Thursday, July 15, 2010

National Art Library

On 15 July our class took a trip to the National Art Library at the Victoria & Albert Museum. The National Art Library is a public reference library with about two million items in its collection. The collection contains books and journals on all aspects of the arts and about 60% of the items are in a foreign language. Although it is a public library, readers must register before they look at materials (cards are valid for three years), and all items must be viewed in the reading rooms. Readers may look up their materials in the online catalogue, or get reference assistance at the enquiry desk. The Library also offers several e-resources, such as JSTOR.

As part of our visit we were given a special behind-the-scenes tour. Seven of us went first to see some special items that had been selected especially for our viewing. Included in these items were a Shakespeare First Folio from 1623, corrected proofs and serialized versions of Charles Dickens' Bleak House, and correspondence from John Edward Millais. I found the most interesting item to be what at first appeared to be an empty snow globe, but when shaken turned out to have words from the Pledge of Allegiance inside.

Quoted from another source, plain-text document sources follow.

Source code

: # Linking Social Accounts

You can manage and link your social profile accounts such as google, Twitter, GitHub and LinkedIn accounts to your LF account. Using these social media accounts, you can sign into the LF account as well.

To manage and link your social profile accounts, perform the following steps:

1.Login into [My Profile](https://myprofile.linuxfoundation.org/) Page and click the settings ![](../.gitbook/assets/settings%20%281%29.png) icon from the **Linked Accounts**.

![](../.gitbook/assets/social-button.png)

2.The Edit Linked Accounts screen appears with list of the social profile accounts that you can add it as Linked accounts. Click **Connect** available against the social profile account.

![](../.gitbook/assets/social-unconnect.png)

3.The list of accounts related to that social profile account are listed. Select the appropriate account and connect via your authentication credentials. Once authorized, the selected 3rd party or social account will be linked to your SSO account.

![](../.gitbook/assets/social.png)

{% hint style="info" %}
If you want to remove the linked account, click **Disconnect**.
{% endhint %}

The piece was from 1994. Our guide mentioned that because the collection is so large, the Library tries as much as possible to preserve rather than conserve and we saw several items that had custom archival boxes.

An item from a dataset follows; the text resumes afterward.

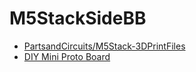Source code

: # M5StackSideBB

- [PartsandCircuits/M5Stack-3DPrintFiles](https://github.com/PartsandCircuits/M5Stack-3DPrintFiles)
- [DIY Mini Proto Board](http://forum.m5stack.com/topic/59/diy-mini-proto-board)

After viewing those treasures, we went into the stacks. With the exception of the archives, all of the Library's collections were on site. Due to the large size of the collection, items were housed everywhere, some above the regular museum collections, and others above the bookshelves or in cupboards. The two beautiful main reading rooms had books on the main floor as well as in galleries above. A third room featuring part of the museum's collection also had a gallery. Hidden from view were two floors of stacks. While items had call numbers attached, they were shelved according to size to maximize space. Requested items are fetched by one of the sixty members of staff every half an hour.

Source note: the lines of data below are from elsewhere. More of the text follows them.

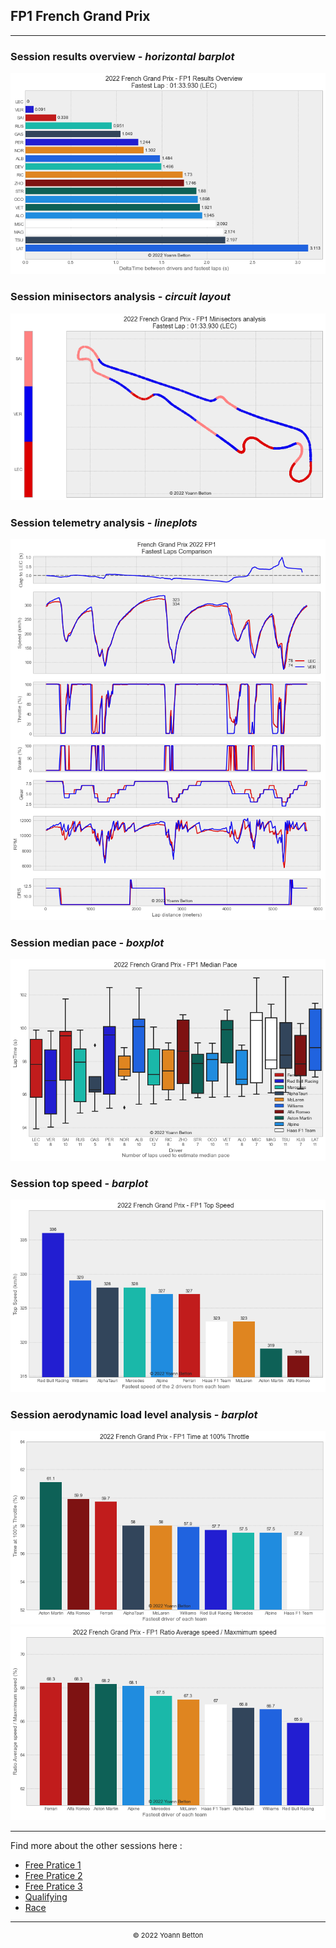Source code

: ## FP1 French Grand Prix

---

### Session results overview - *horizontal barplot*

<img src="/output/2022-07-24_French_Grand_Prix/fp1_results_overview_white.png?raw=true"/>

### Session minisectors analysis - *circuit layout*

<img src="/output/2022-07-24_French_Grand_Prix/fp1_minisectors_analysis_white.png?raw=true"/>

### Session telemetry analysis - *lineplots*

<img src="/output/2022-07-24_French_Grand_Prix/fp1_telemetry_analysis_white.png?raw=true"/>

### Session median pace - *boxplot*

<img src="/output/2022-07-24_French_Grand_Prix/fp1_median_pace_white.png?raw=true"/>

### Session top speed - *barplot*

<img src="/output/2022-07-24_French_Grand_Prix/topspeed_fp1_white.png?raw=true"/>

### Session aerodynamic load level analysis - *barplot*

<img src="/output/2022-07-24_French_Grand_Prix/fp1_maximum_throttle_white.png?raw=true"/>

<img src="/output/2022-07-24_French_Grand_Prix/fp1_speed_ratio_white.png?raw=true"/>

--- 

Find more about the other sessions here :
  - [Free Pratice 1](/page/FP1/2022-07-24_French_Grand_Prix)  
  - [Free Pratice 2](/page/FP2/2022-07-24_French_Grand_Prix) 
  - [Free Pratice 3](/page/FP3/2022-07-24_French_Grand_Prix)
  - [Qualifying](/page/Qualifying/2022-07-24_French_Grand_Prix) 
  - [Race](/page/Race/2022-07-24_French_Grand_Prix)

---

<div style="text-align: center">
  <p style="font-size:11px">&copy; 2022 Yoann Betton</p>
</div>

<!-- ---

<p style="font-size:11px">Page generated from <a href="https://github.com/yoannbtn/yoannbtn.github.io">github.com/yoannbtn</a>.</p> -->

At the end of the tour we were free to leave. I stayed in the museum for about an hour, visiting the shop and the Medieval and Renaissance collections. Afterward I took the tube to Covent Garden to browse.

Photo courtesy of the National Art Library.


  1. How did you like Covent Garden?

    Also, I'm curious about the items being shelved according to size yet having call numbers. How do the staff locate the items?

  2. Covent Garden was great, there was always some kind of public performance happening. On a later visit, a classmate and I went back and went into a shop to have a cupcakes. Just as we entered a pigeon flew in and got confused. It was rather frightening but also sad.

    I am not quite sure about the specifics of locating items, but I know there is a way.